Dataset entries:

•••••

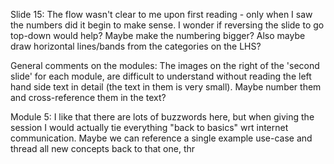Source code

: Slide 15: The flow wasn't clear to me upon first reading - only when I saw the numbers did it begin to make sense. I wonder if reversing the slide to go top-down would help? Maybe make the numbering bigger? Also maybe draw horizontal lines/bands from the categories on the LHS? 

General comments on the modules: The images on the right of the 'second slide' for each module, are difficult to understand without reading the left hand side text in detail (the text in them is very small). Maybe number them and cross-reference them in the text?

Module 5: I like that there are lots of buzzwords here, but when giving the session I would actually tie everything "back to basics" wrt internet communication. Maybe we can reference a single example use-case and thread all new concepts back to that one, thr


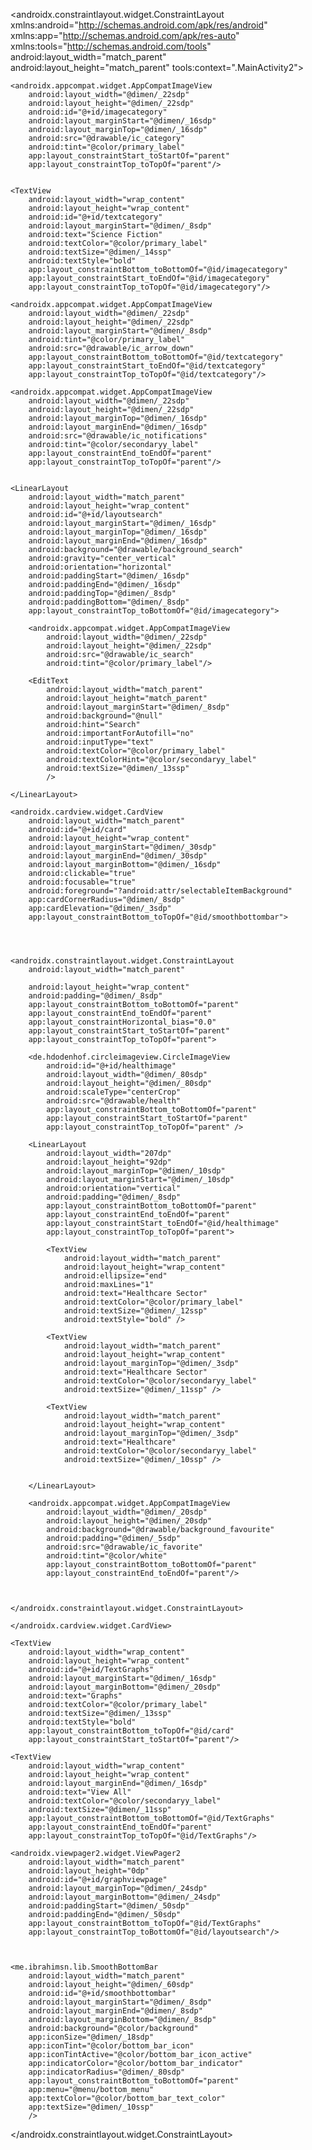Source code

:  <?xml version="1.0" encoding="utf-8"?>
<androidx.constraintlayout.widget.ConstraintLayout xmlns:android="http://schemas.android.com/apk/res/android"
    xmlns:app="http://schemas.android.com/apk/res-auto"
    xmlns:tools="http://schemas.android.com/tools"
    android:layout_width="match_parent"
    android:layout_height="match_parent"
    tools:context=".MainActivity2">

    <androidx.appcompat.widget.AppCompatImageView
        android:layout_width="@dimen/_22sdp"
        android:layout_height="@dimen/_22sdp"
        android:id="@+id/imagecategory"
        android:layout_marginStart="@dimen/_16sdp"
        android:layout_marginTop="@dimen/_16sdp"
        android:src="@drawable/ic_category"
        android:tint="@color/primary_label"
        app:layout_constraintStart_toStartOf="parent"
        app:layout_constraintTop_toTopOf="parent"/>


    <TextView
        android:layout_width="wrap_content"
        android:layout_height="wrap_content"
        android:id="@+id/textcategory"
        android:layout_marginStart="@dimen/_8sdp"
        android:text="Science Fiction"
        android:textColor="@color/primary_label"
        android:textSize="@dimen/_14ssp"
        android:textStyle="bold"
        app:layout_constraintBottom_toBottomOf="@id/imagecategory"
        app:layout_constraintStart_toEndOf="@id/imagecategory"
        app:layout_constraintTop_toTopOf="@id/imagecategory"/>

    <androidx.appcompat.widget.AppCompatImageView
        android:layout_width="@dimen/_22sdp"
        android:layout_height="@dimen/_22sdp"
        android:layout_marginStart="@dimen/_8sdp"
        android:tint="@color/primary_label"
        android:src="@drawable/ic_arrow_down"
        app:layout_constraintBottom_toBottomOf="@id/textcategory"
        app:layout_constraintStart_toEndOf="@id/textcategory"
        app:layout_constraintTop_toTopOf="@id/textcategory"/>

    <androidx.appcompat.widget.AppCompatImageView
        android:layout_width="@dimen/_22sdp"
        android:layout_height="@dimen/_22sdp"
        android:layout_marginTop="@dimen/_16sdp"
        android:layout_marginEnd="@dimen/_16sdp"
        android:src="@drawable/ic_notifications"
        android:tint="@color/secondaryy_label"
        app:layout_constraintEnd_toEndOf="parent"
        app:layout_constraintTop_toTopOf="parent"/>


    <LinearLayout
        android:layout_width="match_parent"
        android:layout_height="wrap_content"
        android:id="@+id/layoutsearch"
        android:layout_marginStart="@dimen/_16sdp"
        android:layout_marginTop="@dimen/_16sdp"
        android:layout_marginEnd="@dimen/_16sdp"
        android:background="@drawable/background_search"
        android:gravity="center_vertical"
        android:orientation="horizontal"
        android:paddingStart="@dimen/_16sdp"
        android:paddingEnd="@dimen/_16sdp"
        android:paddingTop="@dimen/_8sdp"
        android:paddingBottom="@dimen/_8sdp"
        app:layout_constraintTop_toBottomOf="@id/imagecategory">

        <androidx.appcompat.widget.AppCompatImageView
            android:layout_width="@dimen/_22sdp"
            android:layout_height="@dimen/_22sdp"
            android:src="@drawable/ic_search"
            android:tint="@color/primary_label"/>

        <EditText
            android:layout_width="match_parent"
            android:layout_height="match_parent"
            android:layout_marginStart="@dimen/_8sdp"
            android:background="@null"
            android:hint="Search"
            android:importantForAutofill="no"
            android:inputType="text"
            android:textColor="@color/primary_label"
            android:textColorHint="@color/secondaryy_label"
            android:textSize="@dimen/_13ssp"
            />

    </LinearLayout>

    <androidx.cardview.widget.CardView
        android:layout_width="match_parent"
        android:id="@+id/card"
        android:layout_height="wrap_content"
        android:layout_marginStart="@dimen/_30sdp"
        android:layout_marginEnd="@dimen/_30sdp"
        android:layout_marginBottom="@dimen/_16sdp"
        android:clickable="true"
        android:focusable="true"
        android:foreground="?android:attr/selectableItemBackground"
        app:cardCornerRadius="@dimen/_8sdp"
        app:cardElevation="@dimen/_3sdp"
        app:layout_constraintBottom_toTopOf="@id/smoothbottombar">




    <androidx.constraintlayout.widget.ConstraintLayout
        android:layout_width="match_parent"

        android:layout_height="wrap_content"
        android:padding="@dimen/_8sdp"
        app:layout_constraintBottom_toBottomOf="parent"
        app:layout_constraintEnd_toEndOf="parent"
        app:layout_constraintHorizontal_bias="0.0"
        app:layout_constraintStart_toStartOf="parent"
        app:layout_constraintTop_toTopOf="parent">

        <de.hdodenhof.circleimageview.CircleImageView
            android:id="@+id/healthimage"
            android:layout_width="@dimen/_80sdp"
            android:layout_height="@dimen/_80sdp"
            android:scaleType="centerCrop"
            android:src="@drawable/health"
            app:layout_constraintBottom_toBottomOf="parent"
            app:layout_constraintStart_toStartOf="parent"
            app:layout_constraintTop_toTopOf="parent" />

        <LinearLayout
            android:layout_width="207dp"
            android:layout_height="92dp"
            android:layout_marginTop="@dimen/_10sdp"
            android:layout_marginStart="@dimen/_10sdp"
            android:orientation="vertical"
            android:padding="@dimen/_8sdp"
            app:layout_constraintBottom_toBottomOf="parent"
            app:layout_constraintEnd_toEndOf="parent"
            app:layout_constraintStart_toEndOf="@id/healthimage"
            app:layout_constraintTop_toTopOf="parent">

            <TextView
                android:layout_width="match_parent"
                android:layout_height="wrap_content"
                android:ellipsize="end"
                android:maxLines="1"
                android:text="Healthcare Sector"
                android:textColor="@color/primary_label"
                android:textSize="@dimen/_12ssp"
                android:textStyle="bold" />

            <TextView
                android:layout_width="match_parent"
                android:layout_height="wrap_content"
                android:layout_marginTop="@dimen/_3sdp"
                android:text="Healthcare Sector"
                android:textColor="@color/secondaryy_label"
                android:textSize="@dimen/_11ssp" />

            <TextView
                android:layout_width="match_parent"
                android:layout_height="wrap_content"
                android:layout_marginTop="@dimen/_3sdp"
                android:text="Healthcare"
                android:textColor="@color/secondaryy_label"
                android:textSize="@dimen/_10ssp" />


        </LinearLayout>

        <androidx.appcompat.widget.AppCompatImageView
            android:layout_width="@dimen/_20sdp"
            android:layout_height="@dimen/_20sdp"
            android:background="@drawable/background_favourite"
            android:padding="@dimen/_5sdp"
            android:src="@drawable/ic_favorite"
            android:tint="@color/white"
            app:layout_constraintBottom_toBottomOf="parent"
            app:layout_constraintEnd_toEndOf="parent"/>



    </androidx.constraintlayout.widget.ConstraintLayout>

    </androidx.cardview.widget.CardView>

    <TextView
        android:layout_width="wrap_content"
        android:layout_height="wrap_content"
        android:id="@+id/TextGraphs"
        android:layout_marginStart="@dimen/_16sdp"
        android:layout_marginBottom="@dimen/_20sdp"
        android:text="Graphs"
        android:textColor="@color/primary_label"
        android:textSize="@dimen/_13ssp"
        android:textStyle="bold"
        app:layout_constraintBottom_toTopOf="@id/card"
        app:layout_constraintStart_toStartOf="parent"/>

    <TextView
        android:layout_width="wrap_content"
        android:layout_height="wrap_content"
        android:layout_marginEnd="@dimen/_16sdp"
        android:text="View All"
        android:textColor="@color/secondaryy_label"
        android:textSize="@dimen/_11ssp"
        app:layout_constraintBottom_toBottomOf="@id/TextGraphs"
        app:layout_constraintEnd_toEndOf="parent"
        app:layout_constraintTop_toTopOf="@id/TextGraphs"/>

    <androidx.viewpager2.widget.ViewPager2
        android:layout_width="match_parent"
        android:layout_height="0dp"
        android:id="@+id/graphviewpage"
        android:layout_marginTop="@dimen/_24sdp"
        android:layout_marginBottom="@dimen/_24sdp"
        android:paddingStart="@dimen/_50sdp"
        android:paddingEnd="@dimen/_50sdp"
        app:layout_constraintBottom_toTopOf="@id/TextGraphs"
        app:layout_constraintTop_toBottomOf="@id/layoutsearch"/>



    <me.ibrahimsn.lib.SmoothBottomBar
        android:layout_width="match_parent"
        android:layout_height="@dimen/_60sdp"
        android:id="@+id/smoothbottombar"
        android:layout_marginStart="@dimen/_8sdp"
        android:layout_marginEnd="@dimen/_8sdp"
        android:layout_marginBottom="@dimen/_8sdp"
        android:background="@color/background"
        app:iconSize="@dimen/_18sdp"
        app:iconTint="@color/bottom_bar_icon"
        app:iconTintActive="@color/bottom_bar_icon_active"
        app:indicatorColor="@color/bottom_bar_indicator"
        app:indicatorRadius="@dimen/_80sdp"
        app:layout_constraintBottom_toBottomOf="parent"
        app:menu="@menu/bottom_menu"
        app:textColor="@color/bottom_bar_text_color"
        app:textSize="@dimen/_10ssp"
        />

</androidx.constraintlayout.widget.ConstraintLayout>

•••••

→ **What you will do**:
The answer must consist of every line in the records above that contains the word "LinearLayout".

→ **Task output**:
    <LinearLayout
    </LinearLayout>
        <LinearLayout
        </LinearLayout>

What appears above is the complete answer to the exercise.